* PROBLEM TO WORK ON
Copy each line of the listing below where the word "textbf" turns up.

* DATA IN THIS EXERCISE
BEGIN

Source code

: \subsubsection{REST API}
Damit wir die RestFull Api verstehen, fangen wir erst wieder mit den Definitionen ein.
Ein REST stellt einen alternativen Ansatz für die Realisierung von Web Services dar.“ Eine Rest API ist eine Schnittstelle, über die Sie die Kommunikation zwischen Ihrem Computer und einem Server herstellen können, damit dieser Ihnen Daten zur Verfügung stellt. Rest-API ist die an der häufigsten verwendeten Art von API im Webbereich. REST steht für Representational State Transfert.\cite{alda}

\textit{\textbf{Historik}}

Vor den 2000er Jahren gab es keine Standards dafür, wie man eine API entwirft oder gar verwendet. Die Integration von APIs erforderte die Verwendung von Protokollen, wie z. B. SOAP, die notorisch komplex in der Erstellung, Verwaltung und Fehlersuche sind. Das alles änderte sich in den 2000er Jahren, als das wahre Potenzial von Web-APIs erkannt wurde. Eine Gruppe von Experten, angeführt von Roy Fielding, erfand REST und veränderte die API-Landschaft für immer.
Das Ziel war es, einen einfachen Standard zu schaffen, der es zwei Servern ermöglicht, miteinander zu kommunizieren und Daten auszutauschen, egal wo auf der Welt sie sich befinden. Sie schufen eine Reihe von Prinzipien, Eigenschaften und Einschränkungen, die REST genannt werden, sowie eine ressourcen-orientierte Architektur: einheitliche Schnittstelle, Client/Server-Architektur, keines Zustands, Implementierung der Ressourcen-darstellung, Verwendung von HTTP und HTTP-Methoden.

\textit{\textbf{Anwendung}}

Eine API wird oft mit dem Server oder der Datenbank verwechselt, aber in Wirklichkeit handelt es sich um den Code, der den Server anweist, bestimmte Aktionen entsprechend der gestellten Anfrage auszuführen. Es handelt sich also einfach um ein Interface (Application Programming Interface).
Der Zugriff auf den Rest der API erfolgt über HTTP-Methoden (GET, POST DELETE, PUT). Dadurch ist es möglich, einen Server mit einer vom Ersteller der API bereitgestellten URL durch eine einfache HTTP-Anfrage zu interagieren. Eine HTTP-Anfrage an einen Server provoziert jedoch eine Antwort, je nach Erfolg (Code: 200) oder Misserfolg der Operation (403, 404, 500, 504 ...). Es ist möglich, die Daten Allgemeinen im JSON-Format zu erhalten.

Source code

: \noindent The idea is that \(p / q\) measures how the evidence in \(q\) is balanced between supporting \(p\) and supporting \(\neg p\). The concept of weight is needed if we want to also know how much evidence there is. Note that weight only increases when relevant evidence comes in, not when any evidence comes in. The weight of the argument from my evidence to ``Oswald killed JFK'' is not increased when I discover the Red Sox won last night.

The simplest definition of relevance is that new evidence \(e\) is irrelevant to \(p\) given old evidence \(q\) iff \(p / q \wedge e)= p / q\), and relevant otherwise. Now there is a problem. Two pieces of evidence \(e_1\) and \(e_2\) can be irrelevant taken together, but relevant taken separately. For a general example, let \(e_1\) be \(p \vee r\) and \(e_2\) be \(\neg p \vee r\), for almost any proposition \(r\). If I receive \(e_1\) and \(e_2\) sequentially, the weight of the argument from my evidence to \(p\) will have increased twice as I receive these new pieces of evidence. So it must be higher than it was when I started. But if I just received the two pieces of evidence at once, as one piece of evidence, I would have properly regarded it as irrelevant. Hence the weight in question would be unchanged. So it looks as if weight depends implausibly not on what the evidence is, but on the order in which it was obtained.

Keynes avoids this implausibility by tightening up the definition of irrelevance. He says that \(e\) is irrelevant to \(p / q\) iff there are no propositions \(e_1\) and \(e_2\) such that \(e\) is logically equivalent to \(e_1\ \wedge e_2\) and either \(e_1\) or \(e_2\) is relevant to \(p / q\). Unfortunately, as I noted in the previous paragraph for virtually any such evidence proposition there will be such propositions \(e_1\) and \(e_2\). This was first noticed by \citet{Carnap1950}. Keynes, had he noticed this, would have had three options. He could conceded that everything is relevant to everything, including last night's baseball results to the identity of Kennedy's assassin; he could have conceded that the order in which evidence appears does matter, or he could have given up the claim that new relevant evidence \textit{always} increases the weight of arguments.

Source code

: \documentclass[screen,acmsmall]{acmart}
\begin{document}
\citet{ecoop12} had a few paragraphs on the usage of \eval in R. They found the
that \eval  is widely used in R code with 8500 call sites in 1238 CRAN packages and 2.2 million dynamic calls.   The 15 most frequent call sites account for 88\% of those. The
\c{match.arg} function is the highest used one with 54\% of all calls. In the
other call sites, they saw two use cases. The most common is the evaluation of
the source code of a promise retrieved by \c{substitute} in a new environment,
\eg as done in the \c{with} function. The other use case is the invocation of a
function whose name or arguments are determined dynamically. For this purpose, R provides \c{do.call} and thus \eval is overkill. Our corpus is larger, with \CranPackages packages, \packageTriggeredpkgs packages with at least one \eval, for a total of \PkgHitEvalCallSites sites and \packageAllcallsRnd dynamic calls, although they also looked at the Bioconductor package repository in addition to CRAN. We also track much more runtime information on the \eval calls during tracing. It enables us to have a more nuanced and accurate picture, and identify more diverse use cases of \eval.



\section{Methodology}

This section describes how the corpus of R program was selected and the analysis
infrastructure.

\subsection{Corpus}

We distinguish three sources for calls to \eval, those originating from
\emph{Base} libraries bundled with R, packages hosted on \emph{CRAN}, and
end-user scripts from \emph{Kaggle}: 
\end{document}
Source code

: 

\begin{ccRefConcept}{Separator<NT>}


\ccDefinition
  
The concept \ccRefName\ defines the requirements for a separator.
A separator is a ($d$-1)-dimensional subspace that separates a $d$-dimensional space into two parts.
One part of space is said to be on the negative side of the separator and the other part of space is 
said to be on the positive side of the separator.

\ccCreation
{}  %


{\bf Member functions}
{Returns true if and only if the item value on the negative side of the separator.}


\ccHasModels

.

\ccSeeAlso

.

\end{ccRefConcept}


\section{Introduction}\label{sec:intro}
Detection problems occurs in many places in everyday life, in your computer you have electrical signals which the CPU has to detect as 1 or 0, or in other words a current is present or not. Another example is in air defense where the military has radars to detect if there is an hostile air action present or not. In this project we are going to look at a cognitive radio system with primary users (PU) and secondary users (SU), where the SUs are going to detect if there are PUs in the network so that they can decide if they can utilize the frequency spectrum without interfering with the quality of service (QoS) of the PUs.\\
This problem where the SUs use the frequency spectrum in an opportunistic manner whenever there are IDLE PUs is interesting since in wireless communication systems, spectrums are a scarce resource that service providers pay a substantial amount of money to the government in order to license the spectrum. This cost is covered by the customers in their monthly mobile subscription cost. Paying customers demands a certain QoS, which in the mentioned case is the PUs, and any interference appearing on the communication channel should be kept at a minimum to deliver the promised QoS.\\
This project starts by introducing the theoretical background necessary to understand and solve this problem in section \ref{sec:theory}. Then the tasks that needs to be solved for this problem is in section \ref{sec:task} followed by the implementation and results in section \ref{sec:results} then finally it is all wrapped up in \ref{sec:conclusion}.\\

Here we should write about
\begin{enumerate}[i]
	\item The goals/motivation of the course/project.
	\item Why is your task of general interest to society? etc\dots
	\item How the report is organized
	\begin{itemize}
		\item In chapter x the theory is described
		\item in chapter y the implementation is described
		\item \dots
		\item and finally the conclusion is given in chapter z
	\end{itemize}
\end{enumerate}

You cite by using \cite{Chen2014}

END

* RESPONSE BOX
\textit{\textbf{Historik}}
\textit{\textbf{Anwendung}}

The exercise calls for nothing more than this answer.